Hardware tokens are ready to use directly after the assignment process. In other words: Assigned hardware tokens can be used as the second authentication factor by the legitimate user or even on behalf of a user immediately after the assignment.

  • Make sure that the token is only accessible by the legitimate user.
  • Choose a secure shipment or handover method.
  • Depending on the ordered hardware tokens, the user must enter an activation code as a legitimation step before the first usage.

Printing a shipment letter for hardware tokens

There are several ways to hand over the device to a user. The IAM Adminapp directly supports printing shipment letters.

Hardware token shipment letters can be directly generated from the IAM Adminapp by pressing the Create shipment letter button. Shipment letters typically contain a text, the recipient address, the token serial number, and optionally the activation code.

  • Shipment letter support is configured in the Airlock 2FA Token Controller plugin.
  • How the letter is generated (and printed) is defined by the renderer configuration.

A hardware token may be assigned to multiple users (this requires special configuration of the Airlock 2FA Token Controller). If this is the case, the shipment letter may only contain information about the one user that the letter was printed or generated for.

Airlock 2FA hardware token management

The following screenshot shows two hardware tokens in the Airlock 2FA tab on the user detail page: a QR code token and an OTP token:

Airlock2FAAdminappHardwareTokenOverview

Possible actions:

Unassign

Unassigns the hardware token from the user in a way that it can be reassigned again. It will show up again when selecting hardware tokens for assignment. This is the right thing to do if a token has been assigned by accident or if the token has been returned to the administrator.

Unassigned hardware tokens can no longer be used by the end-user and reassigning requires knowledge of the serial number.

This action cannot be undone.

Archive

Archives the hardware token, i.e. permanently removes the hardware token from usage. It will not be among the set of assignable tokens after archiving. Take this action if the token was stolen, has been lost, or is damaged.

The token will no longer be usable by the end-user and reassigning will not be possible. Unarchiving hardware tokens involves contacting Airlock support.

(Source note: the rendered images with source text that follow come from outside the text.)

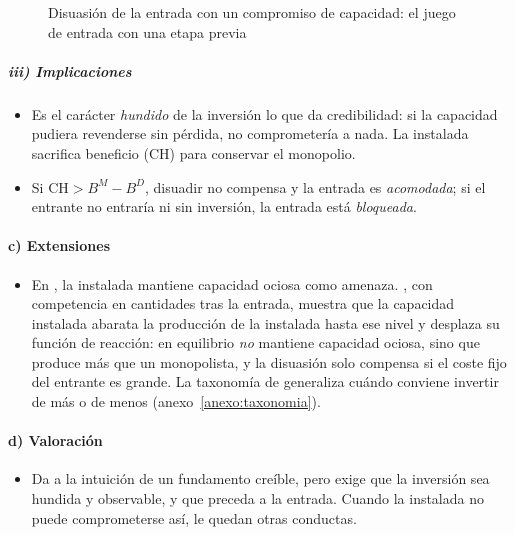 \documentclass[11pt]{article}
\begin{document}
\begin{figure}[H]
\centering
\caption{Disuasión de la entrada con un compromiso de capacidad: el juego de entrada con una etapa previa}\label{fig:disuasion-arbol}
\end{figure}

\subparagraph{iii) Implicaciones}

\begin{itemize}
\item Es el carácter \emph{hundido} de la inversión lo que da credibilidad: si la capacidad pudiera revenderse sin pérdida, no comprometería a nada. La instalada sacrifica beneficio ($\mathrm{CH}$) para conservar el monopolio.
\item Si $\mathrm{CH}>B^{M}-B^{D}$, disuadir no compensa y la entrada es \emph{acomodada}; si el entrante no entraría ni sin inversión, la entrada está \emph{bloqueada}\nocite{Bain1956Barriers}.
\end{itemize}

\paragraph{c) Extensiones}

\begin{itemize}
\item En \textcite{Spence1977Entry}, la instalada mantiene capacidad ociosa como amenaza. \textcite{Dixit1980Role}, con competencia en cantidades tras la entrada, muestra que la capacidad instalada abarata la producción de la instalada hasta ese nivel y desplaza su función de reacción: en equilibrio \emph{no} mantiene capacidad ociosa, sino que produce más que un monopolista, y la disuasión solo compensa si el coste fijo del entrante es grande. La taxonomía de \textcite{FudenbergTirole1984Fat} generaliza cuándo conviene invertir de más o de menos (anexo~\ref{anexo:taxonomia}).
\end{itemize}

\paragraph{d) Valoración}

\begin{itemize}
\item Da a la intuición de  un fundamento creíble, pero exige que la inversión sea hundida y observable, y que preceda a la entrada. Cuando la instalada no puede comprometerse así, le quedan otras conductas.
\end{itemize}
\end{document}
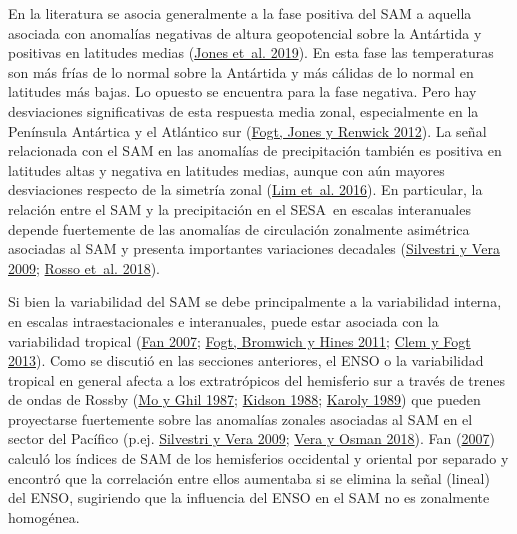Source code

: \documentclass[12pt,oneside,a4paper]{reedthesis}
\begin{document}
En la literatura se asocia generalmente a la fase positiva del SAM a aquella asociada con anomalías negativas de altura geopotencial sobre la Antártida y positivas en latitudes medias (\protect\hyperlink{ref-jones2019}{Jones et~al. 2019}).
En esta fase las temperaturas son más frías de lo normal sobre la Antártida y más cálidas de lo normal en latitudes más bajas.
Lo opuesto se encuentra para la fase negativa.
Pero hay desviaciones significativas de esta respuesta media zonal, especialmente en la Península Antártica y el Atlántico sur (\protect\hyperlink{ref-fogt2012}{Fogt, Jones y Renwick 2012}).
La señal relacionada con el SAM en las anomalías de precipitación también es positiva en latitudes altas y negativa en latitudes medias, aunque con aún mayores desviaciones respecto de la simetría zonal (\protect\hyperlink{ref-lim2016}{Lim et~al. 2016}).
En particular, la relación entre el SAM y la precipitación en el SESA~en escalas interanuales depende fuertemente de las anomalías de circulación zonalmente asimétrica asociadas al SAM y presenta importantes variaciones decadales (\protect\hyperlink{ref-silvestri2009}{Silvestri y Vera 2009}; \protect\hyperlink{ref-rosso2018}{Rosso et~al. 2018}).

Si bien la variabilidad del SAM se debe principalmente a la variabilidad interna, en escalas intraestacionales e interanuales, puede estar asociada con la variabilidad tropical (\protect\hyperlink{ref-fan2007}{Fan 2007}; \protect\hyperlink{ref-fogt2011a}{Fogt, Bromwich y Hines 2011}; \protect\hyperlink{ref-clem2013}{Clem y Fogt 2013}).
Como se discutió en las secciones anteriores, el ENSO o la variabilidad tropical en general afecta a los extratrópicos del hemisferio sur a través de trenes de ondas de Rossby (\protect\hyperlink{ref-mo1987}{Mo y Ghil 1987}; \protect\hyperlink{ref-kidson1988}{Kidson 1988}; \protect\hyperlink{ref-karoly1989}{Karoly 1989}) que pueden proyectarse fuertemente sobre las anomalías zonales asociadas al SAM en el sector del Pacífico (p.ej. \protect\hyperlink{ref-silvestri2009}{Silvestri y Vera 2009}; \protect\hyperlink{ref-vera2018}{Vera y Osman 2018}).
Fan (\protect\hyperlink{ref-fan2007}{2007}) calculó los índices de SAM de los hemisferios occidental y oriental por separado y encontró que la correlación entre ellos aumentaba si se elimina la señal (lineal) del ENSO, sugiriendo que la influencia del ENSO en el SAM no es zonalmente homogénea.
\end{document}
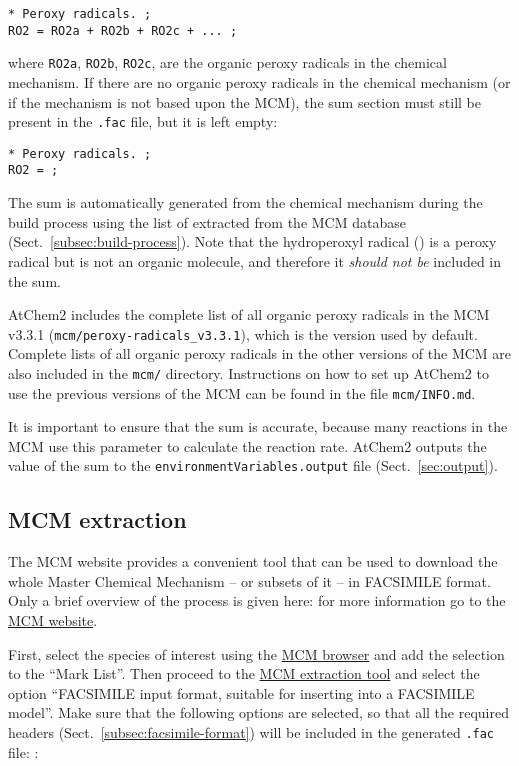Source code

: \begin{verbatim}
* Peroxy radicals. ;
RO2 = RO2a + RO2b + RO2c + ... ;
\end{verbatim}

where \texttt{RO2a}, \texttt{RO2b}, \texttt{RO2c}, are the organic
peroxy radicals in the chemical mechanism. If there are no organic
peroxy radicals in the chemical mechanism (or if the mechanism is not
based upon the MCM), the  sum section must still be present in
the \texttt{.fac} file, but it is left empty:

\begin{verbatim}
* Peroxy radicals. ;
RO2 = ;
\end{verbatim}

The  sum is automatically generated from the chemical
mechanism during the build process using the list of 
extracted from the MCM database (Sect.~\ref{subsec:build-process}).
Note that the hydroperoxyl radical () is a peroxy radical but
is not an organic molecule, and therefore it \emph{should not be}
included in the  sum.

AtChem2 includes the complete list of all organic peroxy radicals in
the MCM v3.3.1 (\texttt{mcm/peroxy-radicals\_v3.3.1}), which is the
version used by default. Complete lists of all organic peroxy radicals
in the other versions of the MCM are also included in the
\texttt{mcm/} directory. Instructions on how to set up AtChem2 to use
the previous versions of the MCM can be found in the file
\texttt{mcm/INFO.md}.

It is important to ensure that the  sum is accurate, because
many reactions in the MCM use this parameter to calculate the reaction
rate. AtChem2 outputs the value of the  sum to the
\texttt{environmentVariables.output} file (Sect.~\ref{sec:output}).

\subsection{MCM extraction} \label{subsec:mcm-extraction}

The MCM website provides a convenient tool that can be used to
download the whole Master Chemical Mechanism -- or subsets of it -- in
FACSIMILE format. Only a brief overview of the process is given here:
for more information go to the \href{http://mcm.leeds.ac.uk/}{MCM website}.

First, select the species of interest using the
\href{http://mcm.leeds.ac.uk/MCM/roots.htt}{MCM browser} and add the
selection to the ``Mark List''. Then proceed to the
\href{http://mcm.leeds.ac.uk/MCM/extract.htt}{MCM extraction tool} and
select the option ``FACSIMILE input format, suitable for inserting
into a FACSIMILE model''. Make sure that the following options are
selected, so that all the required headers (Sect.~\ref{subsec:facsimile-format})
will be included in the generated \texttt{.fac} file: :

This action cannot be undone.

Create shipment letter

Creates a shipment letter to send the token to the user.

Synchronize

Synchronize OTP hardware tokens: use this if the internal clock of the OTP hardware token is out of synch with the current time and therefore OTP tokens are no more accepted.

This may be necessary for OTP hardware tokens that have not been used for a long time.

Limitations

  • Modification of Airlock 2FA accounts directly in Futurae's management web application should be avoided. This is because data regarding activation letters are stored in the Airlock IAM database only and because Airlock IAM does not support all features that can be managed in the Futurae cloud.
  • PIN protection of hardware tokens is currently not supported by Airlock IAM. Please contact Airlock staff if you are interested in this feature: order@airlock.com.
  • Whether a hardware token requires an activation code before first usage or not needs to be specified before ordering the tokens. Already delivered tokens cannot be changed.
  • Assigning hardware tokens to multiple users is only possible if enabled in the configuration and within the same service.